Hauchdünne, kaum zu erkennbare Narben zogen sich über seine Finger. Alle zehn.
"Waren das... die Splitter?", flüsterte ich.
Er nickte. "Ja. Aber die schlimmsten Narben waren die, die niemand sehen kann."
Mir war klar, von was er sprach. "Sie haben dich fast gebrochen.", sagte ich. "Fast.", bestätigte er. "Bis ich anfing, ihre Sätze umzukehren. Ich zeigte die Sätze meiner Dunkelheit und sie nährte sich daran wie ein schwarzes Feuer, das Schatten verbreitet statt Licht. Kälte statt Hitze. Meine Dunkelheit war mein Feuer, drei Jahre lang. Dann kam Gina und um ihretwillen bezähmte ich meine Finsternis. Aber als sie starb...", er schüttelte sachte den Kopf. "Da war es vorbei. Ich ließ die Seile reißen, mit denen ich meine Kälte bezähmt hatte. Ich ließ meinen Hass meine Seele erfüllen und vergiften. Er verschleierte die Welt, tauchte sie in einen roten Schimmer, in dem die Muggel und alle, die gegen mich waren, nur noch eins waren: Etwas, das gejagt und getötet werden muss. So blutig, langsam und qualvoll wie nur irgendwie möglich. Sie sollten zittern, vor mir am Boden knien, meinen Namen flüstern und mich um Gnade anflehen. Die ich ihnen nicht geben würde. Niemals." Abrupt wandte er mir seine Augen zu. Durch die Tatsache, dass seine Pupillen wegen der Helligkeit der Sonne immer noch winzige Punkte waren, hatte sein Blick etwas unnatürliches. Reglos hielt ich seinem Blick stand. Nach einigen Sekunden nahmen seine Pupillen wieder so etwas wie Normalgröße an. Ein seltsamer Schimmer glänzte in seinen zweifarbigen Augen. "Aber inzwischen ist es nicht mehr so.", ich formulierte es zwar als Aussage, ließ aber dennoch den Hauch einer Frage mitschwingen. Gellert schüttelte den Kopf, ohne seinen Blick von meinem zu lösen. "Nein.", sagte er leise.
Kurz schwieg ich. "Ich bin froh, dass deine Eltern dich nicht brechen konnten.", bekannte ich dann, fast lautlos. Er lächelte, ich konnte nicht sagen, welche Art von Lächeln es war. Freudlos? Bitter? Ironisch? Vielleicht auch etwas ganz anderes. "Ich auch, Al. Ich auch. Denn wenn sie es getan hätten, so hätte ich dich nie getroffen.
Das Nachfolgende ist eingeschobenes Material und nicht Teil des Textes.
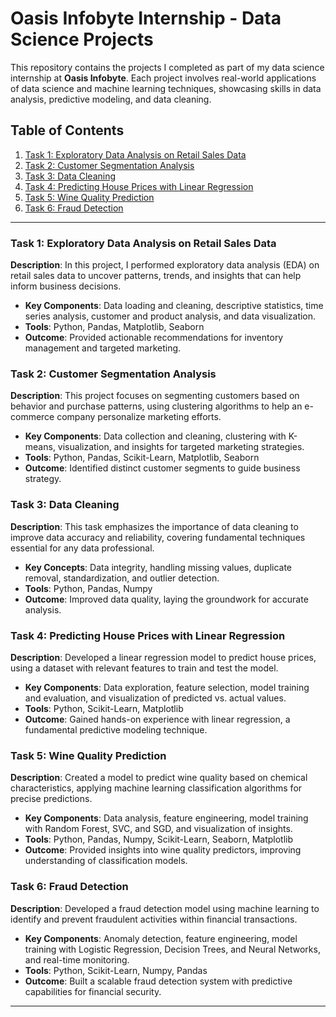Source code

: # Oasis Infobyte Internship - Data Science Projects

This repository contains the projects I completed as part of my data science internship at **Oasis Infobyte**. Each project involves real-world applications of data science and machine learning techniques, showcasing skills in data analysis, predictive modeling, and data cleaning.

## Table of Contents
1. [Task 1: Exploratory Data Analysis on Retail Sales Data](#task-1-exploratory-data-analysis-on-retail-sales-data)
2. [Task 2: Customer Segmentation Analysis](#task-2-customer-segmentation-analysis)
3. [Task 3: Data Cleaning](#task-3-data-cleaning)
4. [Task 4: Predicting House Prices with Linear Regression](#task-4-predicting-house-prices-with-linear-regression)
5. [Task 5: Wine Quality Prediction](#task-5-wine-quality-prediction)
6. [Task 6: Fraud Detection](#task-6-fraud-detection)

---

### Task 1: Exploratory Data Analysis on Retail Sales Data
**Description**: In this project, I performed exploratory data analysis (EDA) on retail sales data to uncover patterns, trends, and insights that can help inform business decisions.

- **Key Components**: Data loading and cleaning, descriptive statistics, time series analysis, customer and product analysis, and data visualization.
- **Tools**: Python, Pandas, Matplotlib, Seaborn
- **Outcome**: Provided actionable recommendations for inventory management and targeted marketing.

### Task 2: Customer Segmentation Analysis
**Description**: This project focuses on segmenting customers based on behavior and purchase patterns, using clustering algorithms to help an e-commerce company personalize marketing efforts.

- **Key Components**: Data collection and cleaning, clustering with K-means, visualization, and insights for targeted marketing strategies.
- **Tools**: Python, Pandas, Scikit-Learn, Matplotlib, Seaborn
- **Outcome**: Identified distinct customer segments to guide business strategy.

### Task 3: Data Cleaning
**Description**: This task emphasizes the importance of data cleaning to improve data accuracy and reliability, covering fundamental techniques essential for any data professional.

- **Key Concepts**: Data integrity, handling missing values, duplicate removal, standardization, and outlier detection.
- **Tools**: Python, Pandas, Numpy
- **Outcome**: Improved data quality, laying the groundwork for accurate analysis.

### Task 4: Predicting House Prices with Linear Regression
**Description**: Developed a linear regression model to predict house prices, using a dataset with relevant features to train and test the model.

- **Key Components**: Data exploration, feature selection, model training and evaluation, and visualization of predicted vs. actual values.
- **Tools**: Python, Scikit-Learn, Matplotlib
- **Outcome**: Gained hands-on experience with linear regression, a fundamental predictive modeling technique.

### Task 5: Wine Quality Prediction
**Description**: Created a model to predict wine quality based on chemical characteristics, applying machine learning classification algorithms for precise predictions.

- **Key Components**: Data analysis, feature engineering, model training with Random Forest, SVC, and SGD, and visualization of insights.
- **Tools**: Python, Pandas, Numpy, Scikit-Learn, Seaborn, Matplotlib
- **Outcome**: Provided insights into wine quality predictors, improving understanding of classification models.

### Task 6: Fraud Detection
**Description**: Developed a fraud detection model using machine learning to identify and prevent fraudulent activities within financial transactions.

- **Key Components**: Anomaly detection, feature engineering, model training with Logistic Regression, Decision Trees, and Neural Networks, and real-time monitoring.
- **Tools**: Python, Scikit-Learn, Numpy, Pandas
- **Outcome**: Built a scalable fraud detection system with predictive capabilities for financial security.

---



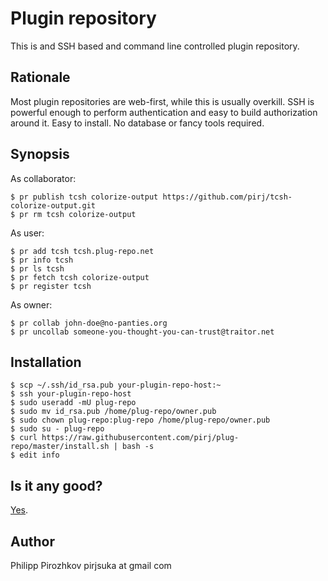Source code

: # Plugin repository

This is and SSH based and command line controlled plugin repository.

## Rationale

Most plugin repositories are web-first, while this is usually overkill.
SSH is powerful enough to perform authentication and easy to build authorization around it.
Easy to install. No database or fancy tools required.

## Synopsis

As collaborator:

    $ pr publish tcsh colorize-output https://github.com/pirj/tcsh-colorize-output.git
    $ pr rm tcsh colorize-output

As user:

    $ pr add tcsh tcsh.plug-repo.net
    $ pr info tcsh
    $ pr ls tcsh
    $ pr fetch tcsh colorize-output
    $ pr register tcsh

As owner:

    $ pr collab john-doe@no-panties.org
    $ pr uncollab someone-you-thought-you-can-trust@traitor.net

## Installation

    $ scp ~/.ssh/id_rsa.pub your-plugin-repo-host:~
    $ ssh your-plugin-repo-host
    $ sudo useradd -mU plug-repo
    $ sudo mv id_rsa.pub /home/plug-repo/owner.pub
    $ sudo chown plug-repo:plug-repo /home/plug-repo/owner.pub
    $ sudo su - plug-repo
    $ curl https://raw.githubusercontent.com/pirj/plug-repo/master/install.sh | bash -s
    $ edit info

## Is it any good?

[Yes](https://news.ycombinator.com/item?id=3067434).

## Author

Philipp Pirozhkov
pirjsuka at gmail com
Und wenn ich dich nie getroffen hätte, so hätte ich niemals diesen Lichtstreifen gesehen, der mir schlussendlich die Kraft gegeben hat, mich von meiner Dunkelheit zu lösen.", erwiderte er ernst. Dann neigte er sich zu mir und küsste mich.
Ich kannte ihn.
Wusste um die Narbe an seiner Kehle, auf seinem Rücken und auf seiner rechten Wange, an seinen Fingern.
Aber ich wusste vor allem um die Narben an seiner Seele.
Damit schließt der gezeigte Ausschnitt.